State-owned gas utility GAIL India plans to import ethane from countries like the US for a $5 billion petrochemical plant it is setting up in Andhra Pradesh jointly with Hindustan Petroleum Corp Ltd (HPCL).
GAIL will be the second company after Reliance Industries to plan import of ethane - a component of natural gas found in abundance in the Marcellus shale and used for making root chemical for plastics, resins, adhesives, and synthetic products.
Officials said GAIL is seeking supplies of up to 1.3 million tons per annum of ethane for 15 years on the east coast of India beginning 2022.
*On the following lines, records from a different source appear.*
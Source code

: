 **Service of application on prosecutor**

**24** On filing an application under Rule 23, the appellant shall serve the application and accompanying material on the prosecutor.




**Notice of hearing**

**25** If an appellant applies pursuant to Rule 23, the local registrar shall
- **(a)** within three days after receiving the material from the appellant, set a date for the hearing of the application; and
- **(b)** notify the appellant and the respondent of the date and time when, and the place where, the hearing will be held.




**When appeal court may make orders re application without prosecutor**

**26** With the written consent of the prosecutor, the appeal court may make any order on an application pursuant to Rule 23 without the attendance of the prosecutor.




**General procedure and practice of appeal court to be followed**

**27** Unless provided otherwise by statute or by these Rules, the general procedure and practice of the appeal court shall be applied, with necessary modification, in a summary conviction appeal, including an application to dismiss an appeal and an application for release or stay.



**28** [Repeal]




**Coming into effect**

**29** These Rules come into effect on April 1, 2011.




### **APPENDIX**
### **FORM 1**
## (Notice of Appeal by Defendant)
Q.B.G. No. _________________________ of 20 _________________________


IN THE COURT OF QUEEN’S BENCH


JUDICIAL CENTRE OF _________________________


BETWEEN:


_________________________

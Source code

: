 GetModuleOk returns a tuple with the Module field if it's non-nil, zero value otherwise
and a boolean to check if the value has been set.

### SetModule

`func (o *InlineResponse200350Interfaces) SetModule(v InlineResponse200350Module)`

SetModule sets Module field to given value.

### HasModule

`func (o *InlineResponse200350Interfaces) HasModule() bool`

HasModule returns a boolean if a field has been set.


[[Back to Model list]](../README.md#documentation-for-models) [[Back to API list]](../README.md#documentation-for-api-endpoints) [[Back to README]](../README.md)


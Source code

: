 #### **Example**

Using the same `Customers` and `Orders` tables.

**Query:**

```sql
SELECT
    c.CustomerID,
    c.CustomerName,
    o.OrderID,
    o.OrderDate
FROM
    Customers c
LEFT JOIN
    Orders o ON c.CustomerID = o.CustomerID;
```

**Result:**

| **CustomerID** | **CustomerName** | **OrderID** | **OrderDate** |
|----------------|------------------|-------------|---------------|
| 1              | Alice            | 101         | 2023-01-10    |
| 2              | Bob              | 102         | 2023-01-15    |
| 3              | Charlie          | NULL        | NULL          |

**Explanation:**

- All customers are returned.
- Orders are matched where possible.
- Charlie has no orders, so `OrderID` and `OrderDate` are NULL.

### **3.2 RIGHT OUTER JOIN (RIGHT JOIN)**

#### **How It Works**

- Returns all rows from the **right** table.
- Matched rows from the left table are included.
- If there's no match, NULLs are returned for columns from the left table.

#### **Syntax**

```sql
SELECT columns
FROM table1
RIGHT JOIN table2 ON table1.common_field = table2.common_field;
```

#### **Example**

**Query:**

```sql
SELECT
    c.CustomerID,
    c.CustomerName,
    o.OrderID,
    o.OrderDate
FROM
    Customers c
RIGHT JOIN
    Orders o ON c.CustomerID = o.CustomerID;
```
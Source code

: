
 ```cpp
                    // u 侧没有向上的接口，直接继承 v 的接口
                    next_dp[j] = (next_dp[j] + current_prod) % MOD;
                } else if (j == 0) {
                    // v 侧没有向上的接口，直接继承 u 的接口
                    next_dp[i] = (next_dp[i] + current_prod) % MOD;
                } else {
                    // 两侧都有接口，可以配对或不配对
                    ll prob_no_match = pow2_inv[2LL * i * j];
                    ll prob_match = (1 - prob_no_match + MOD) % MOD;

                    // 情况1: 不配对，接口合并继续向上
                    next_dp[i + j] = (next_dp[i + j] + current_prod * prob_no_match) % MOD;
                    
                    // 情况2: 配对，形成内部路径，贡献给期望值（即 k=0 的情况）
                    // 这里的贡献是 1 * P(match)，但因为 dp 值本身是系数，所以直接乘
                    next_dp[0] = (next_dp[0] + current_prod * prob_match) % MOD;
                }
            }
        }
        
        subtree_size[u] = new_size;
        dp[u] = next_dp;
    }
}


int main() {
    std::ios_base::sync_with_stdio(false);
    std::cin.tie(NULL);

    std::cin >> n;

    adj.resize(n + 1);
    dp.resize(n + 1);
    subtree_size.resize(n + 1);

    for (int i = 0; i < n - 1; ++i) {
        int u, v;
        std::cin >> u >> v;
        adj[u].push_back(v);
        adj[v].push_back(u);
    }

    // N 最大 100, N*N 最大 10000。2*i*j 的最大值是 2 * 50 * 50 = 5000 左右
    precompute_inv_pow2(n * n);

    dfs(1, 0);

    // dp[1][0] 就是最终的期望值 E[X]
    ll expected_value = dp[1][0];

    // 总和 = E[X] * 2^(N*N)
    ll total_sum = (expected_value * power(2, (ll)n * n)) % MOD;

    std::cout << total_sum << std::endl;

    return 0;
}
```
GAIL-HPCL are planning the petrochem project after their plans to team up with France's Total, Lakshmi N Mittal Group and Oil India Ltd (OIL) for a 15 million tons a year refinery-cum-petrochemical plant at Visakhapatnam in Andhra Pradesh fell through.
That project fell as partners pulled out one after the other due to weak global demand.
RIL plans to import 1.5 million tons of ethane annually from the US to substitute its current propane imports and a portion of naphtha used for ethylene production. Imports could start as early as end-2016.
The company has executed storage and capacity agreements for liquefaction of ethane with a North American terminal and has also ordered six VLECs (Very Large Ethane Carriers) for transporting ethane to India.
Officials said GAIL-HPCL plan to set up an ethane cracker plant. The plant will make ethylene, which is the most commonly produced petrochemical.
Ethylene is used as the basis for plastics like beverage containers, food wrap, polyvinyl chloride (PVC), polyester, and chemicals like those found in antifreeze, solvents, urethanes and pharmaceuticals.
The five-way alliance of HPCL, explorer OIL, gas utility GAIL India, Mittal Investment Sarl and Total in October 2007 had signed a memorandum of understanding to look at the feasibility of setting up the Vizag project.
In 2009, the Rs 50,000 crore project was put on hold as petrochemical demand then was seen as too weak to justify the investment.
Total did pre-feasibility for the refinery project and demand studies, while GAIL was in charge of the study of the petrochemical unit.
But the project in 2010 was put on back burner before equity structure could be decided.
While the refinery was to be built to process sour and heavy crudes, which are cheaper than low-sulphur sweat crude oil, the petrochemical plant was to use the naphtha produced in the refinery as feedstock.
Officials said the petrochemical plant now being conceived will use natural gas as a feedstock.